Extracted data entries

_ _ _ _ _ _ _

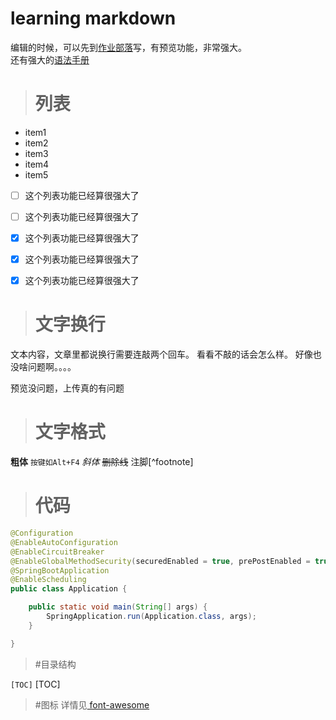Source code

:# learning markdown
编辑的时候，可以先到[作业部落](https://www.zybuluo.com/mdeditor)写，有预览功能，非常强大。<br>
还有强大的[语法手册](https://www.zybuluo.com/mdeditor?url=https://www.zybuluo.com/static/editor/md-help.markdown)

> # 列表
+ item1
+ item2
+ item3
+ item4
+ item5


- [ ] 这个列表功能已经算很强大了
- [ ] 这个列表功能已经算很强大了
- [x] 这个列表功能已经算很强大了
- [x] 这个列表功能已经算很强大了
- [x] 这个列表功能已经算很强大了


> # 文字换行
文本内容，文章里都说换行需要连敲两个回车。
看看不敲的话会怎么样。
好像也没啥问题啊。。。。

预览没问题，上传真的有问题

> # 文字格式

**粗体**    `按键如Alt+F4`   *斜体*     ~~删除线~~    注脚[^footnote]

> # 代码

``` java
@Configuration
@EnableAutoConfiguration
@EnableCircuitBreaker
@EnableGlobalMethodSecurity(securedEnabled = true, prePostEnabled = true)
@SpringBootApplication
@EnableScheduling
public class Application {

	public static void main(String[] args) {
		SpringApplication.run(Application.class, args);
	}

}
```

> #目录结构

`[TOC]`
[TOC]

> #图标
<i class="icon-renren"></i>  详情见[ font-awesome ](http://fortawesome.github.io/Font-Awesome/3.2.1/icons/)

_ _ _ _ _ _ _

How many lines in the data above hold the word "class"? Answer with the number alone.

_WORKED SOLUTION:_
3